What you will do
Return, exactly and in full, the lines of the records below starting at the one with "#### Steve Wilson" and ending at the one with "LinkedIn: https://www.linkedin.com/in/talesh/", and no other lines.

Data section
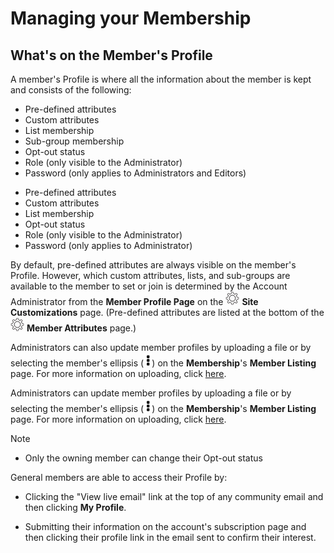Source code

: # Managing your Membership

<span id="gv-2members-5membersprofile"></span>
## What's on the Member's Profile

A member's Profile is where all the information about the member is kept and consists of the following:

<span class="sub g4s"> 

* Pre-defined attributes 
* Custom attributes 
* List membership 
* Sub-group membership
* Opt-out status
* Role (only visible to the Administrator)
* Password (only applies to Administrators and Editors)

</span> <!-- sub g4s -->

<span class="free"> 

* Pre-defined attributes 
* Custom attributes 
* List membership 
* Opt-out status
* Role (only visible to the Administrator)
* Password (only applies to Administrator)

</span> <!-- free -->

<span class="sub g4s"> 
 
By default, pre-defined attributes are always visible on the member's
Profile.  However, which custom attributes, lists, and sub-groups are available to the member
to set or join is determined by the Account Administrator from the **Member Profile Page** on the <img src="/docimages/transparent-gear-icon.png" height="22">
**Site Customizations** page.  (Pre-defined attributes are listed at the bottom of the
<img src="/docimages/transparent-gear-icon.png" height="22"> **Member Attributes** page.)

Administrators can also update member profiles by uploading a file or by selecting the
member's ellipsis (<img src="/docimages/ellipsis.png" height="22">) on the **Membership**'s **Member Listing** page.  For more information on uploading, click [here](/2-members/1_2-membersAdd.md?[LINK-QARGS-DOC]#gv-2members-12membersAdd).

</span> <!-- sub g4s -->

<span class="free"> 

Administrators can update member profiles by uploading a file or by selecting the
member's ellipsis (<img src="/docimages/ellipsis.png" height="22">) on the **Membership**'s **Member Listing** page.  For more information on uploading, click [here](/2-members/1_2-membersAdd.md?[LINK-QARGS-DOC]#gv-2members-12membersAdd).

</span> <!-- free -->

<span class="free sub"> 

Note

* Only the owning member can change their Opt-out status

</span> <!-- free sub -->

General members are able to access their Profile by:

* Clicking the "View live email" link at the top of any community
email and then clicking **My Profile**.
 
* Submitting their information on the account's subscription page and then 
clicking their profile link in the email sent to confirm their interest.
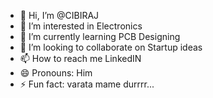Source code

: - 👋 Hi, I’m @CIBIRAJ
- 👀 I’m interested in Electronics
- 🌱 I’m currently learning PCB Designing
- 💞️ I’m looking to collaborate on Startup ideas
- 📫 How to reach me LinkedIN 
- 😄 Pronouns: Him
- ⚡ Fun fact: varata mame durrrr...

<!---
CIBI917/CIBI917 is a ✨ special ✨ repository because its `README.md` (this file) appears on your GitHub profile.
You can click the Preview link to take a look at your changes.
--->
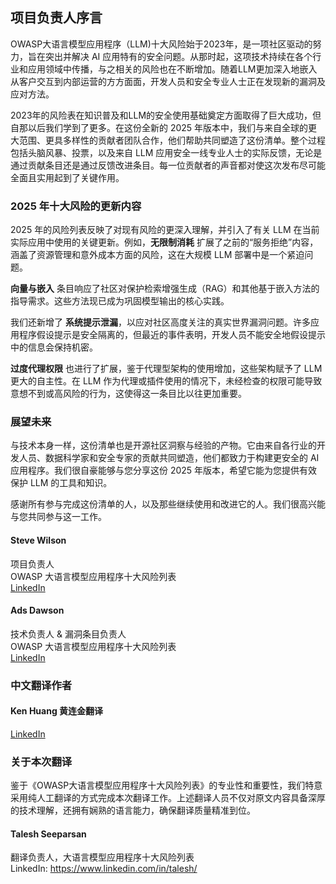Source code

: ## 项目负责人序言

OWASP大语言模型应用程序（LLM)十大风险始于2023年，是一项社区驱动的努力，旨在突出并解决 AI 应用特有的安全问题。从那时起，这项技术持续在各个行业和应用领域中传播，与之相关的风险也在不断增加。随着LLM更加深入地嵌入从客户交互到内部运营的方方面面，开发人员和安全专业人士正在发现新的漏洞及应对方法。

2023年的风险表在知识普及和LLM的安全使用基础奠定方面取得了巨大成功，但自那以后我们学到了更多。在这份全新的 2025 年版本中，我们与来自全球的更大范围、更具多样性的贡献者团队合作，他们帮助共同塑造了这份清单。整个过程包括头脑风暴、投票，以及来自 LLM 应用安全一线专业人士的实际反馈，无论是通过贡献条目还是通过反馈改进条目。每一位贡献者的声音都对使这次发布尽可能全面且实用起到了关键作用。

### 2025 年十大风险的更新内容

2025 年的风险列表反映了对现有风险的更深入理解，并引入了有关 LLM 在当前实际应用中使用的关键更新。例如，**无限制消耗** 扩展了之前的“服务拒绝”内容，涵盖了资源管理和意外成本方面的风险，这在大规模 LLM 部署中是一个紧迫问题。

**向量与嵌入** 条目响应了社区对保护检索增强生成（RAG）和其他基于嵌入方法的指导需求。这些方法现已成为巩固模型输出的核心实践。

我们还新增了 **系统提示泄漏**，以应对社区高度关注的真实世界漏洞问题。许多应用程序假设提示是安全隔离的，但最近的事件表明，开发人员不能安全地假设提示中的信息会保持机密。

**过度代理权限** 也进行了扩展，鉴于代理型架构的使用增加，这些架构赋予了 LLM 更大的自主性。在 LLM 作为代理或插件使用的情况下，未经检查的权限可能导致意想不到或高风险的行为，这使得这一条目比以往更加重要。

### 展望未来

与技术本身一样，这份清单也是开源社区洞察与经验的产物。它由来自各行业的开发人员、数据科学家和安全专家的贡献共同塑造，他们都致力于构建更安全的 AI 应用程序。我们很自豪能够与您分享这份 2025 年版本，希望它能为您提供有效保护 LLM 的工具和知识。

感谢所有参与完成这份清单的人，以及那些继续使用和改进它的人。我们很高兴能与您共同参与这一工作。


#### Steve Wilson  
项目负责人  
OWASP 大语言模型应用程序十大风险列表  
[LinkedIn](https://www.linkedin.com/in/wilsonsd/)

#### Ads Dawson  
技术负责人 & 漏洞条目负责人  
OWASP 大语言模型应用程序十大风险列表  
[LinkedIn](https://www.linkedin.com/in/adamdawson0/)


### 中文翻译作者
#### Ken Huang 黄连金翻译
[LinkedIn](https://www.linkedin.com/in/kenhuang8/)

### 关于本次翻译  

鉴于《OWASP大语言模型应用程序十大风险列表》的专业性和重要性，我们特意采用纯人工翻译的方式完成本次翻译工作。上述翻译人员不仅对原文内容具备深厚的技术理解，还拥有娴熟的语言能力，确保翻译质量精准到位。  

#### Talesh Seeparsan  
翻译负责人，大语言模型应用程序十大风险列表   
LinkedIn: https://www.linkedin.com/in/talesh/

...

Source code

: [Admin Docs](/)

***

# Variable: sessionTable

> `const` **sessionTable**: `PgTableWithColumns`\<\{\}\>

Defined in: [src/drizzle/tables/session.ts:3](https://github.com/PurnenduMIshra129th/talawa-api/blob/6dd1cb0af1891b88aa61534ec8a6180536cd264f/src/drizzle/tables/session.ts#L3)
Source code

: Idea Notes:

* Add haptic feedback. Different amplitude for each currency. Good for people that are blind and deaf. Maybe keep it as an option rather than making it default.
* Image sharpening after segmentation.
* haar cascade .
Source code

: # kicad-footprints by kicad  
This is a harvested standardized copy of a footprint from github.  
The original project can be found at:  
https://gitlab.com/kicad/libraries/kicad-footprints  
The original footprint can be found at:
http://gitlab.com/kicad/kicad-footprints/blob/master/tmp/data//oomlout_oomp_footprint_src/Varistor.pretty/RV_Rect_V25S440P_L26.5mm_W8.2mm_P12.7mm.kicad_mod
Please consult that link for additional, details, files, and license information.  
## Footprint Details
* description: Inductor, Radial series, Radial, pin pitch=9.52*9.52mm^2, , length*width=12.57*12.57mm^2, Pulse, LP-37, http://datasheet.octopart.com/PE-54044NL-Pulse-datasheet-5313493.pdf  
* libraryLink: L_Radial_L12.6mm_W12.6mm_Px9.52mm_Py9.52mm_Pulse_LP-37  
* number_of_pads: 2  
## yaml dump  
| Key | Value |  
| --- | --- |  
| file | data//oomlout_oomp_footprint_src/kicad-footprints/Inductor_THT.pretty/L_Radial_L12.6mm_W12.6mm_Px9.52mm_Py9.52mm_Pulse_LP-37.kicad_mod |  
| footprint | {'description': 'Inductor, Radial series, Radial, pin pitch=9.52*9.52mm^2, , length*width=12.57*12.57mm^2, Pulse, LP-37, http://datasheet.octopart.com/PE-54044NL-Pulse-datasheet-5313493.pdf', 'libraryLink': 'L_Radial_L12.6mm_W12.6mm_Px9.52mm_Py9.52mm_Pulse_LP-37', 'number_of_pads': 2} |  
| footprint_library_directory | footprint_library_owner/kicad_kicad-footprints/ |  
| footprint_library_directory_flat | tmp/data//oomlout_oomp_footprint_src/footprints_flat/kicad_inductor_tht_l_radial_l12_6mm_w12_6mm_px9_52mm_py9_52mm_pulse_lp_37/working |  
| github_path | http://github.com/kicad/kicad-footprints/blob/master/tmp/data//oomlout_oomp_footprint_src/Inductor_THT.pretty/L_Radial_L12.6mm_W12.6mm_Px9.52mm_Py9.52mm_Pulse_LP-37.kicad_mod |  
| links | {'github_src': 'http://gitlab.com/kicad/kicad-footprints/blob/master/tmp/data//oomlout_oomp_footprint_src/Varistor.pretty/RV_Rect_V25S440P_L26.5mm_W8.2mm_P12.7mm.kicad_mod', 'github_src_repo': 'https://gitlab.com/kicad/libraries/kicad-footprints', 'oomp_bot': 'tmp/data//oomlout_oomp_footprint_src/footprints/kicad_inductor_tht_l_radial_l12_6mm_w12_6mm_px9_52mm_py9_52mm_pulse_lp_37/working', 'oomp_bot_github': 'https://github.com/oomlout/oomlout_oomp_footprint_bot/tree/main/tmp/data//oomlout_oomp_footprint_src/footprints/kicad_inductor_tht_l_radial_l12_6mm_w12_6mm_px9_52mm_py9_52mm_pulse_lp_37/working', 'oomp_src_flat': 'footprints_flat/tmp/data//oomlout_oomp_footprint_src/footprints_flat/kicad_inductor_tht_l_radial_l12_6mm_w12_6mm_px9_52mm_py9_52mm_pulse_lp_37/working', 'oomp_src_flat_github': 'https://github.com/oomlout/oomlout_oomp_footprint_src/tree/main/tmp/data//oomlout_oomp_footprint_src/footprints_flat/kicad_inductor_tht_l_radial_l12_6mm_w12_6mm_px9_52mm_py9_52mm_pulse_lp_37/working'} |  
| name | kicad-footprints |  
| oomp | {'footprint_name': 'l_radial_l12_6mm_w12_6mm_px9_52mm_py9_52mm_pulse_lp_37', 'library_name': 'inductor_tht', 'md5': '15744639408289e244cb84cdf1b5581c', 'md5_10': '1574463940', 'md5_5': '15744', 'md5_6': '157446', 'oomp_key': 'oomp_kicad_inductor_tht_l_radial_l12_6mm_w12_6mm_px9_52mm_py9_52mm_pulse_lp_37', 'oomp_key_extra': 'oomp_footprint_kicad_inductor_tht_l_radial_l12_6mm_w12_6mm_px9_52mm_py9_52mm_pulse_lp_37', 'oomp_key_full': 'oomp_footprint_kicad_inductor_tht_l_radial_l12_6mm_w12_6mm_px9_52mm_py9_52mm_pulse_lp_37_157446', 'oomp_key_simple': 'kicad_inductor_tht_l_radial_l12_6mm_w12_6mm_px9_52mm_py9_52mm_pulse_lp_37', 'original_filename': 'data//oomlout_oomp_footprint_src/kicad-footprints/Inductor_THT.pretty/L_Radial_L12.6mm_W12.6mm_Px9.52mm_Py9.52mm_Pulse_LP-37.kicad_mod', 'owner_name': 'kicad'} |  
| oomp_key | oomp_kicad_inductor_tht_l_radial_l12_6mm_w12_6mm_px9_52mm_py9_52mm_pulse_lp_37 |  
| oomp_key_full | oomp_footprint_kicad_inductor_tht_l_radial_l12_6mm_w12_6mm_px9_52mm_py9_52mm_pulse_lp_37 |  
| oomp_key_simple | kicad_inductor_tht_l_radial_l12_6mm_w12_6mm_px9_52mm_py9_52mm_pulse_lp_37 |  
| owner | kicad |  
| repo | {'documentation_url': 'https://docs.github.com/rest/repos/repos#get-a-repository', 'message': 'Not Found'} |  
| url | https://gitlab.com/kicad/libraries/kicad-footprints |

---

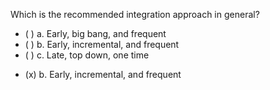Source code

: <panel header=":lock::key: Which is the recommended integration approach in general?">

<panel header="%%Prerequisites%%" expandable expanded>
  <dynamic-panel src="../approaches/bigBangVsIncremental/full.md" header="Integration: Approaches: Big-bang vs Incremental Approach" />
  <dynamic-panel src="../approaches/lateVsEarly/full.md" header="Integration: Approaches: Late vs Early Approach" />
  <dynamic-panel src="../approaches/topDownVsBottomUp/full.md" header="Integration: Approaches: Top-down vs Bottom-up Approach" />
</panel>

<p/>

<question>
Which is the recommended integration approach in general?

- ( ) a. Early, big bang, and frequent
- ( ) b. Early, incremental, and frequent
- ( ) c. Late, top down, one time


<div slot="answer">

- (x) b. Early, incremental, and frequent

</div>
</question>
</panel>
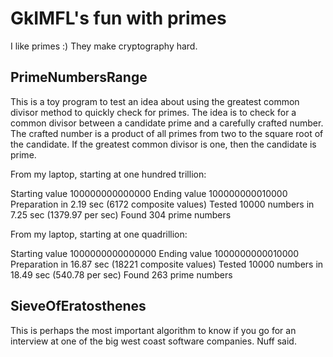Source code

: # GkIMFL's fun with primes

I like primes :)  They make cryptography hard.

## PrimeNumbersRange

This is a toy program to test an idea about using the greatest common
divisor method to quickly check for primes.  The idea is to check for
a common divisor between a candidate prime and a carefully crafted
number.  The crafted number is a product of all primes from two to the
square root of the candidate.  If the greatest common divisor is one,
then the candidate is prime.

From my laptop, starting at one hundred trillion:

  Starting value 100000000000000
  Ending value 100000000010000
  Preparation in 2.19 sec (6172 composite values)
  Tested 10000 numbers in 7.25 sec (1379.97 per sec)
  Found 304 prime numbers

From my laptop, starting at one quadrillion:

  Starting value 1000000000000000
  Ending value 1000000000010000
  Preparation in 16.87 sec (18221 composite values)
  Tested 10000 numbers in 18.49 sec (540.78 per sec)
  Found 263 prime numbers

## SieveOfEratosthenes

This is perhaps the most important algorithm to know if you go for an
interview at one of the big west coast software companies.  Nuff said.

Answer area
#### Steve Wilson  
项目负责人  
OWASP 大语言模型应用程序十大风险列表  
[LinkedIn](https://www.linkedin.com/in/wilsonsd/)

#### Ads Dawson  
技术负责人 & 漏洞条目负责人  
OWASP 大语言模型应用程序十大风险列表  
[LinkedIn](https://www.linkedin.com/in/adamdawson0/)


### 中文翻译作者
#### Ken Huang 黄连金翻译
[LinkedIn](https://www.linkedin.com/in/kenhuang8/)

### 关于本次翻译  

鉴于《OWASP大语言模型应用程序十大风险列表》的专业性和重要性，我们特意采用纯人工翻译的方式完成本次翻译工作。上述翻译人员不仅对原文内容具备深厚的技术理解，还拥有娴熟的语言能力，确保翻译质量精准到位。  

#### Talesh Seeparsan  
翻译负责人，大语言模型应用程序十大风险列表   
LinkedIn: https://www.linkedin.com/in/talesh/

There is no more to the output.